Once Kate began her ‘Commercial Pilot training’, it took a total of eighteen months to complete, six of which she spent attending ground school, the other six performing basic flight training abroad. Having completed this training, Kate returned to the UK to finalise her studies.
I asked Kate to tell me about a typical day for her. She was quick to tell me that there is never a set pattern to her days. One day she might go into work, fly to a destination and straight back again that same day. London Heathrow to Barcelona and back again is a typical example of this immediate turnaround.
On another day, the job may leave her away from home for up to five days at a time. She describes her job as extremely varied and great fun, “I could have breakfast in Paris and be home for dinner! It is brilliant and that is just flying short haul!”
We also discussed her favourite European destinations…
“Paris for the bakeries!” she laughs.
“Geneva for the beautiful lake and the views from the air!” she remarks.

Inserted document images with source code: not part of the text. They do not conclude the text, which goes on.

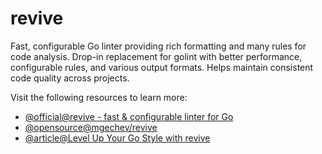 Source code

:# revive

Fast, configurable Go linter providing rich formatting and many rules for code analysis. Drop-in replacement for golint with better performance, configurable rules, and various output formats. Helps maintain consistent code quality across projects.

Visit the following resources to learn more:

- [@official@revive - fast & configurable linter for Go](https://revive.run/docs)
- [@opensource@mgechev/revive](https://github.com/mgechev/revive)
- [@article@Level Up Your Go Style with revive](https://medium.com/@caring_smitten_gerbil_914/%EF%B8%8F-level-up-your-go-style-with-revive-the-fast-configurable-community-friendly-linter-78dacbe74191) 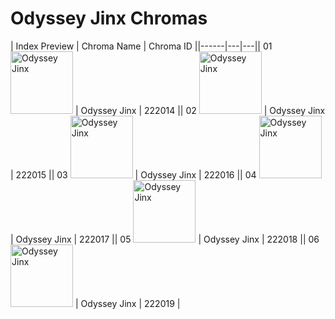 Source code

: # Odyssey Jinx Chromas

| Index  Preview | Chroma Name | Chroma ID ||------|---|---|| 01  <img src='https://raw.communitydragon.org/latest/plugins/rcp-be-lol-game-data/global/default/v1/champion-chroma-images/222/222014.png' alt='Odyssey Jinx' width='100'> | Odyssey Jinx | 222014 || 02  <img src='https://raw.communitydragon.org/latest/plugins/rcp-be-lol-game-data/global/default/v1/champion-chroma-images/222/222015.png' alt='Odyssey Jinx' width='100'> | Odyssey Jinx | 222015 || 03  <img src='https://raw.communitydragon.org/latest/plugins/rcp-be-lol-game-data/global/default/v1/champion-chroma-images/222/222016.png' alt='Odyssey Jinx' width='100'> | Odyssey Jinx | 222016 || 04  <img src='https://raw.communitydragon.org/latest/plugins/rcp-be-lol-game-data/global/default/v1/champion-chroma-images/222/222017.png' alt='Odyssey Jinx' width='100'> | Odyssey Jinx | 222017 || 05  <img src='https://raw.communitydragon.org/latest/plugins/rcp-be-lol-game-data/global/default/v1/champion-chroma-images/222/222018.png' alt='Odyssey Jinx' width='100'> | Odyssey Jinx | 222018 || 06  <img src='https://raw.communitydragon.org/latest/plugins/rcp-be-lol-game-data/global/default/v1/champion-chroma-images/222/222019.png' alt='Odyssey Jinx' width='100'> | Odyssey Jinx | 222019 | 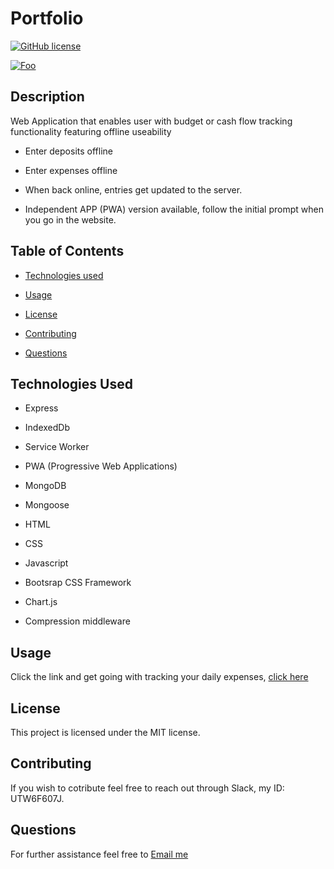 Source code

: 
                    
# Portfolio

[![GitHub license](https://img.shields.io/badge/license-MIT-blue.svg)](https://github.com/cristianmontenegrop/budget-tracker)

[![Foo](budget-tracker.gif)](https://budget-trackerr.herokuapp.com/)

## Description

Web Application that enables user with budget or cash flow tracking functionality featuring offline useability

- Enter deposits offline

- Enter expenses offline

- When back online, entries get updated to the server.

- Independent APP (PWA) version available, follow the initial prompt when you go in the website. 


## Table of Contents 

* [Technologies used](#Technologies%20Used)

* [Usage](#usage)

* [License](#license)

* [Contributing](#contributing)

* [Questions](#questions)              

## Technologies Used

- Express

- IndexedDb

- Service Worker

- PWA (Progressive Web Applications)

- MongoDB

- Mongoose

- HTML

- CSS

- Javascript

- Bootsrap CSS Framework

- Chart.js

- Compression middleware


## Usage

Click the link and get going with tracking your daily expenses, [click here](https://budget-trackerr.herokuapp.com/)

## License

This project is licensed under the MIT license.
  
## Contributing

If you wish to cotribute feel free to reach out through Slack, my ID: UTW6F607J.

## Questions

For further assistance feel free to [Email me](mailto:cristian.montenegro.p@gmail.com)                     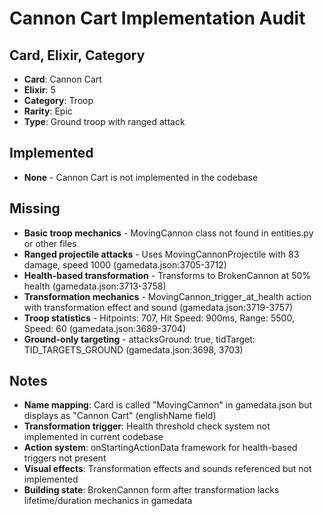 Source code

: # Cannon Cart Implementation Audit

## Card, Elixir, Category
- **Card**: Cannon Cart
- **Elixir**: 5
- **Category**: Troop
- **Rarity**: Epic
- **Type**: Ground troop with ranged attack

## Implemented
- **None** - Cannon Cart is not implemented in the codebase

## Missing
- **Basic troop mechanics** - MovingCannon class not found in entities.py or other files
- **Ranged projectile attacks** - Uses MovingCannonProjectile with 83 damage, speed 1000 (gamedata.json:3705-3712)
- **Health-based transformation** - Transforms to BrokenCannon at 50% health (gamedata.json:3713-3758)
- **Transformation mechanics** - MovingCannon_trigger_at_health action with transformation effect and sound (gamedata.json:3719-3757)
- **Troop statistics** - Hitpoints: 707, Hit Speed: 900ms, Range: 5500, Speed: 60 (gamedata.json:3689-3704)
- **Ground-only targeting** - attacksGround: true, tidTarget: TID_TARGETS_GROUND (gamedata.json:3698, 3703)

## Notes
- **Name mapping**: Card is called "MovingCannon" in gamedata.json but displays as "Cannon Cart" (englishName field)
- **Transformation trigger**: Health threshold check system not implemented in current codebase
- **Action system**: onStartingActionData framework for health-based triggers not present
- **Visual effects**: Transformation effects and sounds referenced but not implemented
- **Building state**: BrokenCannon form after transformation lacks lifetime/duration mechanics in gamedata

“And Rome! We stay right by the Pantheon, it is just incredible!” she says.
I then progressed to her plans for the future and asked her how she would like her career to develop, ideally. She explained that she would like to try long haul flying and to gain her command (to become a captain). She specified that it would take a lot of hours and experience to get to such a stage and might be a while before she achieves this!
Finally, I asked Kate about other career paths she considered on her journey to becoming a pilot. She explained that she had been open to becoming a PE teacher, having always been passionate about sport.
I am grateful to Kate for spending so much time talking to me; she has certainly given me food for thought about my future!